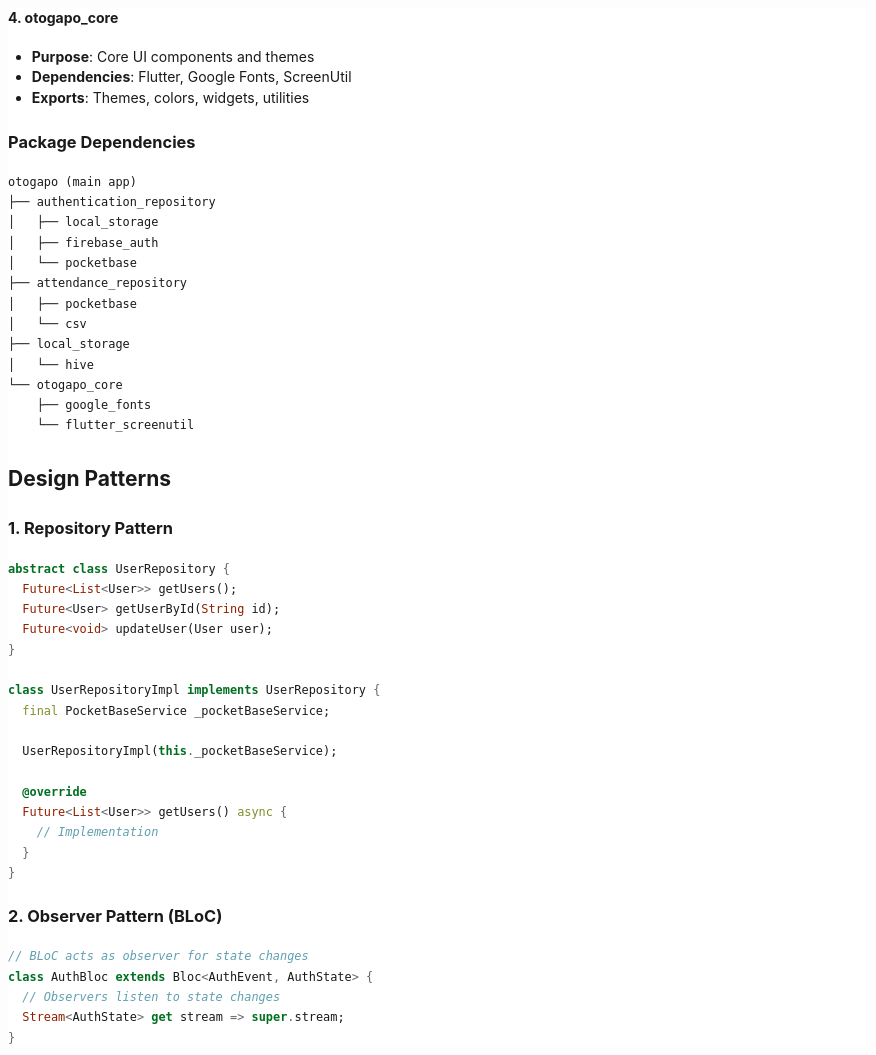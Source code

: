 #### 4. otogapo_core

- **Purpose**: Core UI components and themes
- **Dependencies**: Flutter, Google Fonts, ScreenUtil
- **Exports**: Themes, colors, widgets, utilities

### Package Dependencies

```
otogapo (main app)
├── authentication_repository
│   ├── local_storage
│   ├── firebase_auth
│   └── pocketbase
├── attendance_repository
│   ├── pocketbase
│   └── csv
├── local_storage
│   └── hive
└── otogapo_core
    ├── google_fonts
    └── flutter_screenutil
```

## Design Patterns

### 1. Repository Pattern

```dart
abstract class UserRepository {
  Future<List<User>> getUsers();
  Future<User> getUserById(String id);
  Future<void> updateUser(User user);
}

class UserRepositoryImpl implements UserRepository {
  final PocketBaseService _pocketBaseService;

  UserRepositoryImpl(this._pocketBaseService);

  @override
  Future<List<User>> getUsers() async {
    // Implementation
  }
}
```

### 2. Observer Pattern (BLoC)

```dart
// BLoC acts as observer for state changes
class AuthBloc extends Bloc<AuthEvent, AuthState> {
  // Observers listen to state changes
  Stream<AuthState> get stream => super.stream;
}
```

——

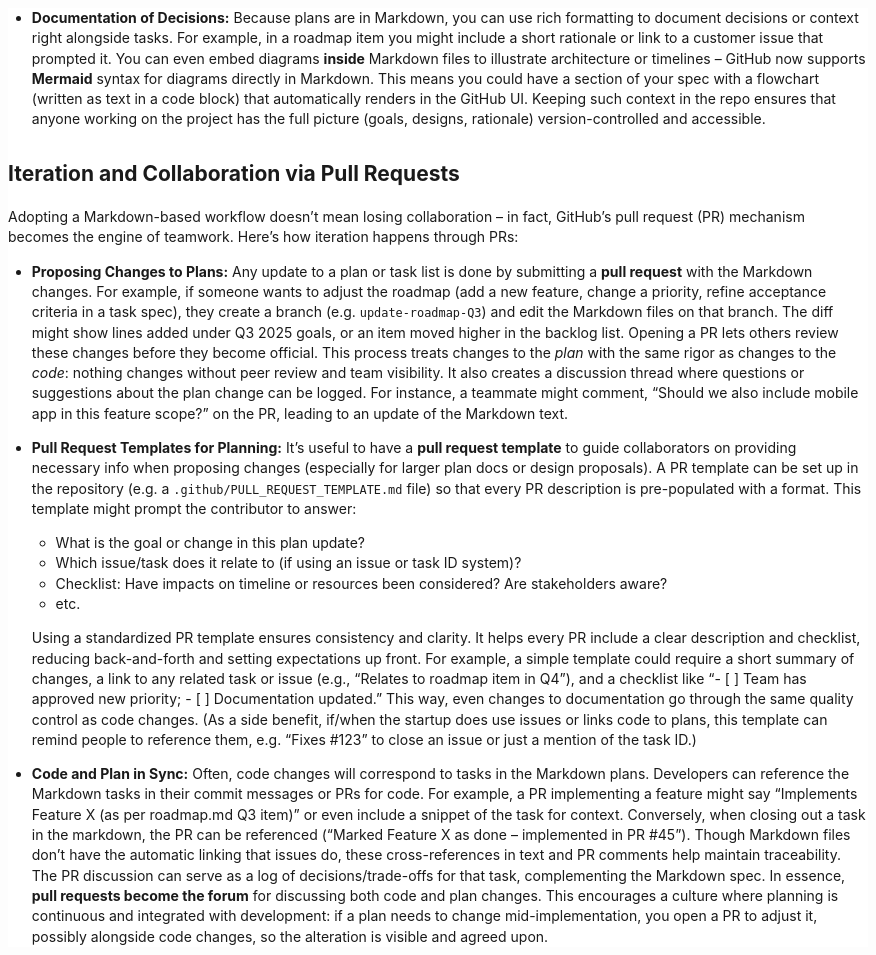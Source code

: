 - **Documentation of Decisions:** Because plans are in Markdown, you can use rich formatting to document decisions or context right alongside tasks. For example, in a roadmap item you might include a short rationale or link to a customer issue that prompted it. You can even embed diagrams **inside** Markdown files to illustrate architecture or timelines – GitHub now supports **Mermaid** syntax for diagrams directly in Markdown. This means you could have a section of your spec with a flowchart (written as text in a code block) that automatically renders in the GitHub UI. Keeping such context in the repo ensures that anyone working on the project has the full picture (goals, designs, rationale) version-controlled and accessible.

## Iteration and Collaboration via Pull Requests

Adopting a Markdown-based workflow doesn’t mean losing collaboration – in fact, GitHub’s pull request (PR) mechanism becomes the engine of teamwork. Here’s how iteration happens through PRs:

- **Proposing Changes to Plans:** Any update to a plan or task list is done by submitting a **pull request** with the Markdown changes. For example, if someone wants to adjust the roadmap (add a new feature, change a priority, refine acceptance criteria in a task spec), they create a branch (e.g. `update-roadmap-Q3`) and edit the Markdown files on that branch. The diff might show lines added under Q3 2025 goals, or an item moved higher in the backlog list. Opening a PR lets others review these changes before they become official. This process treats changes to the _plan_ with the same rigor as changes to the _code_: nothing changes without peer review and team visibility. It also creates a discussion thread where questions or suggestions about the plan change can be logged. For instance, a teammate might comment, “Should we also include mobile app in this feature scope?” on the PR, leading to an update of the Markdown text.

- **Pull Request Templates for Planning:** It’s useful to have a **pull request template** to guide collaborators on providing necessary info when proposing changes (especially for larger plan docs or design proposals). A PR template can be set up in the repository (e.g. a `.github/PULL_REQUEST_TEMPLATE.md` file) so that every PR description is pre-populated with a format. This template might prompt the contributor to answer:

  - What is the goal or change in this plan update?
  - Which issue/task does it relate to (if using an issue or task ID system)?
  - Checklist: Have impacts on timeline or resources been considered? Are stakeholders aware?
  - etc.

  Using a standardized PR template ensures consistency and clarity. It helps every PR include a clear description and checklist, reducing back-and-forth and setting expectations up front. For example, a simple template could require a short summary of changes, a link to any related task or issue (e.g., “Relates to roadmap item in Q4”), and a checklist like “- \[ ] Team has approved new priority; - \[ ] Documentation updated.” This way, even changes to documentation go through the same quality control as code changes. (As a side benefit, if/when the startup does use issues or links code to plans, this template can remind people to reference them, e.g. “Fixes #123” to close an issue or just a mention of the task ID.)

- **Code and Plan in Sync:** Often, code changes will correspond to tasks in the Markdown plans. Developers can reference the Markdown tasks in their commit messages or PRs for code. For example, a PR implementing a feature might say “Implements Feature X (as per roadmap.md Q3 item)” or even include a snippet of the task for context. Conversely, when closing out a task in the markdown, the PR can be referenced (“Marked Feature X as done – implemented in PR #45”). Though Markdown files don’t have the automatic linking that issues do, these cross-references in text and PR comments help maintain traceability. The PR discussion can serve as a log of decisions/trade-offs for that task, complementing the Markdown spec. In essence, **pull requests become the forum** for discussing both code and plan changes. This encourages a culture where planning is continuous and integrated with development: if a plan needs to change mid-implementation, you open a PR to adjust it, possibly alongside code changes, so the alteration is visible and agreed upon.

——

**EXERCISE GOAL**
The answer must be a single number: the count of lines above that contain "AuthState".

**RESPONSE BOX**
2